Bench led the league in RBI three consecutive years (1972-1974), driving in 125, 104, and 129 runs, and the Big Red Machine won 108 games in 1975 before defeating the Red Sox in a seven-game World Series that is still regarded as the finest ever played. Bench doubled to start the decisive rally in Game 2 and homered off Rick Wise in Game 3, and the Reds won Game 7 on Joe Morgan's ninth-inning single. The following year the Machine swept the Yankees in four games. Bench struggled through the 1976 regular season with back cramps and a .234 average, then erupted in the postseason, hitting .533 with two home runs in the World Series sweep to win the MVP. He called it a "personal triumph."

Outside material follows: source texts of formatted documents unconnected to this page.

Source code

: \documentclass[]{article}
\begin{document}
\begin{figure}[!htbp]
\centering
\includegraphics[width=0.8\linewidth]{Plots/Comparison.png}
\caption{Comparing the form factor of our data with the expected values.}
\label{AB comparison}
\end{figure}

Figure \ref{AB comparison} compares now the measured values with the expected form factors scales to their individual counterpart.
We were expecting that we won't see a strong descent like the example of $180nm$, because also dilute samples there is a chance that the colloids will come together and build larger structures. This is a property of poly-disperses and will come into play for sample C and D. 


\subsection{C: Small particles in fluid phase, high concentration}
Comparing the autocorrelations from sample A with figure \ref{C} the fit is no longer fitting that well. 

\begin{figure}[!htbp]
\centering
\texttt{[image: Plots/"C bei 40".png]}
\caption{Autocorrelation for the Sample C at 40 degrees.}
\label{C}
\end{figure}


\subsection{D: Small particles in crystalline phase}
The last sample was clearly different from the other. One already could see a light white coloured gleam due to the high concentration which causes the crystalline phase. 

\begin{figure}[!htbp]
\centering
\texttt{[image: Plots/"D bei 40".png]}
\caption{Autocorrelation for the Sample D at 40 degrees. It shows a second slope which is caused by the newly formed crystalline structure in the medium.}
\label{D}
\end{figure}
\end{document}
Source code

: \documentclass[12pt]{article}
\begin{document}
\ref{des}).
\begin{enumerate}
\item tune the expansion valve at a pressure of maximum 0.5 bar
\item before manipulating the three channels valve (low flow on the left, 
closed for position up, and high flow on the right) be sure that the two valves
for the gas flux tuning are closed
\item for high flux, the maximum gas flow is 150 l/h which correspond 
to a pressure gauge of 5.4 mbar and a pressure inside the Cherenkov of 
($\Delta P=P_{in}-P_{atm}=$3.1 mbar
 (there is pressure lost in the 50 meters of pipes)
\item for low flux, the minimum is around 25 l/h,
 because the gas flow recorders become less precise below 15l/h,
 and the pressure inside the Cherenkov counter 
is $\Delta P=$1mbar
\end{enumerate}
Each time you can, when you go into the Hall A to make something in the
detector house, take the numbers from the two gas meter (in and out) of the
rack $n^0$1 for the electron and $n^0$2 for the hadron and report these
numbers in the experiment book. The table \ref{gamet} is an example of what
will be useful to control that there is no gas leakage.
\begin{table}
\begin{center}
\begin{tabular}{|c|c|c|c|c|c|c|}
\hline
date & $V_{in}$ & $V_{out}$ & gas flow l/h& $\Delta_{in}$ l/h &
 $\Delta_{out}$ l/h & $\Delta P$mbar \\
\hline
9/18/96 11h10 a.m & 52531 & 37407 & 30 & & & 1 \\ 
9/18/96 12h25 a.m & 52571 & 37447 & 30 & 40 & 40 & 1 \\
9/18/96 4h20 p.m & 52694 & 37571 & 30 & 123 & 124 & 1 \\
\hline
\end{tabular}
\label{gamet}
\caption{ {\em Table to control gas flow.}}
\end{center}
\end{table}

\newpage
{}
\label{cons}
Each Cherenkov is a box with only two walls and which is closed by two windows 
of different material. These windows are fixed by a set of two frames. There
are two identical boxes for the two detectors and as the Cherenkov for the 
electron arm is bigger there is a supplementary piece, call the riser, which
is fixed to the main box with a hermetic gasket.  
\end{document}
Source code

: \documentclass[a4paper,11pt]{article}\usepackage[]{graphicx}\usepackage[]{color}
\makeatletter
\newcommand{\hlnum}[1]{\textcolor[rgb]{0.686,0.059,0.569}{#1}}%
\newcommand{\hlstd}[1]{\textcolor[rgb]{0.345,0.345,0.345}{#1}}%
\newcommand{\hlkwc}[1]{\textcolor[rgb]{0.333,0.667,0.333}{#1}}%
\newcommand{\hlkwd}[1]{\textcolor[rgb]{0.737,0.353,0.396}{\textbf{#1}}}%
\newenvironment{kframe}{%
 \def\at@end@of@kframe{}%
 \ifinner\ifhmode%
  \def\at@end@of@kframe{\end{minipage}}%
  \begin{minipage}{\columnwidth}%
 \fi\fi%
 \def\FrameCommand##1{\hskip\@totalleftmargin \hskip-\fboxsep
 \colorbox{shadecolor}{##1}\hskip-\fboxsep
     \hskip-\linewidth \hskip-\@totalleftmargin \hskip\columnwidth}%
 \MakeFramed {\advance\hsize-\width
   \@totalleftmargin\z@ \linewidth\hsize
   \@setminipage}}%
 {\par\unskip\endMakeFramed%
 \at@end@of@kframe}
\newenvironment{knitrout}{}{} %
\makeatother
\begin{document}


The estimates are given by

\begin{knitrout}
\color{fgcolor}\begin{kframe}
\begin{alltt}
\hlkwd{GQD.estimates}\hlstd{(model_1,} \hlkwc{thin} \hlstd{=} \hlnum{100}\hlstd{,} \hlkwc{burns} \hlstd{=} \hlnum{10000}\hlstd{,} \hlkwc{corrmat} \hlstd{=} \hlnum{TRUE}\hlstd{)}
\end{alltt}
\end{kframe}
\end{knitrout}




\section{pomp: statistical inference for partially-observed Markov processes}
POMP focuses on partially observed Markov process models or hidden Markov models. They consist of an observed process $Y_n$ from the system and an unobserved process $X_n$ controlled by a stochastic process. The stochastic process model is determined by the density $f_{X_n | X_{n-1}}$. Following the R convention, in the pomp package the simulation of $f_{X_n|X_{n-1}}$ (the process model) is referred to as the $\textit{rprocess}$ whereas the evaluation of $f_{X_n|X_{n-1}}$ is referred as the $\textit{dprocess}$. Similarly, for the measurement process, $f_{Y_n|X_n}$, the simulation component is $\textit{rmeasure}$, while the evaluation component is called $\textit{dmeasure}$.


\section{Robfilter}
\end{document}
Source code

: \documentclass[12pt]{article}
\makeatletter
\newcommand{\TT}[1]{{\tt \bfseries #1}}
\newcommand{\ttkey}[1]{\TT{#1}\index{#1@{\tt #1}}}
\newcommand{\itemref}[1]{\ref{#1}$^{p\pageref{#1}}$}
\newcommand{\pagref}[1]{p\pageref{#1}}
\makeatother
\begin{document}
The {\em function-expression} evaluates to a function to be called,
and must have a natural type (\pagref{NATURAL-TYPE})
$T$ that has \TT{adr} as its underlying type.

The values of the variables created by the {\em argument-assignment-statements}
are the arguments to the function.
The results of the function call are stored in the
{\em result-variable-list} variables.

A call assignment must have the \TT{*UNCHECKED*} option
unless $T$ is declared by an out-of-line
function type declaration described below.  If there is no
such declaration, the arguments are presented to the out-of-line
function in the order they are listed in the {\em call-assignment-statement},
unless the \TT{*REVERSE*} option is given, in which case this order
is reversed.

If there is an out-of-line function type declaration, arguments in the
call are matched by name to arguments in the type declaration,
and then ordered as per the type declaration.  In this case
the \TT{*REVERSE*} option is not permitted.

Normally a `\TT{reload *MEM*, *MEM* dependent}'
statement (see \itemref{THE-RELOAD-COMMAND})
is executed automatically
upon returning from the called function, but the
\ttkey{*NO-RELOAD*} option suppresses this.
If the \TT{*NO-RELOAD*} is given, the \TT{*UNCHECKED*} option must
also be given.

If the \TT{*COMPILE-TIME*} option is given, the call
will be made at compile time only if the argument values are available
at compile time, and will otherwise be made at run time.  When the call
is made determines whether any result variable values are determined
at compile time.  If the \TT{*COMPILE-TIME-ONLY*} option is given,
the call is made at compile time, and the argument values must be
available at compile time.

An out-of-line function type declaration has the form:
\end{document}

Bench popularized catching with one hand, keeping his bare throwing hand tucked behind his back to protect it from foul tips while using a hinged mitt that he controlled with his enormous grip. He adopted the technique after breaking his thumb in the minors, and within a decade every catcher in professional baseball was doing it the same way. The old two-handed style disappeared because Bench proved you could receive, block, and throw without exposing the hand that had to make the relay. "Are there times I wish I hadn't caught?" Bench said. "Sure. But then I wouldn't have been Johnny Bench."
Binger Again
The years behind the plate broke six bones in each of his feet from foul tips, broke his thumb twice, and wore down his back and shoulders until the Reds moved him to first base in 1981 and third base in 1982 before he retired after the 1983 season. He finished with 389 home runs, then the most by any catcher in history, and 14 All-Star selections. Anderson's instruction to the rest of the sport was simple and permanent. "God touched Johnny's mother and said, 'I'm gonna give you the greatest catcher in the history of baseball.'"
ESPN named Bench the greatest catcher in baseball history. A bronze statue of him throwing out a runner was unveiled outside Great American Ball Park on September 17, 2011, and the Johnny Bench Award is given annually to the top collegiate catcher in the country. The teacher in Binger who heard a second-grader say he would play in the major leagues lived long enough to see the prediction come true, along with the one Ted Williams wrote on a baseball before Cooperstown proved him right.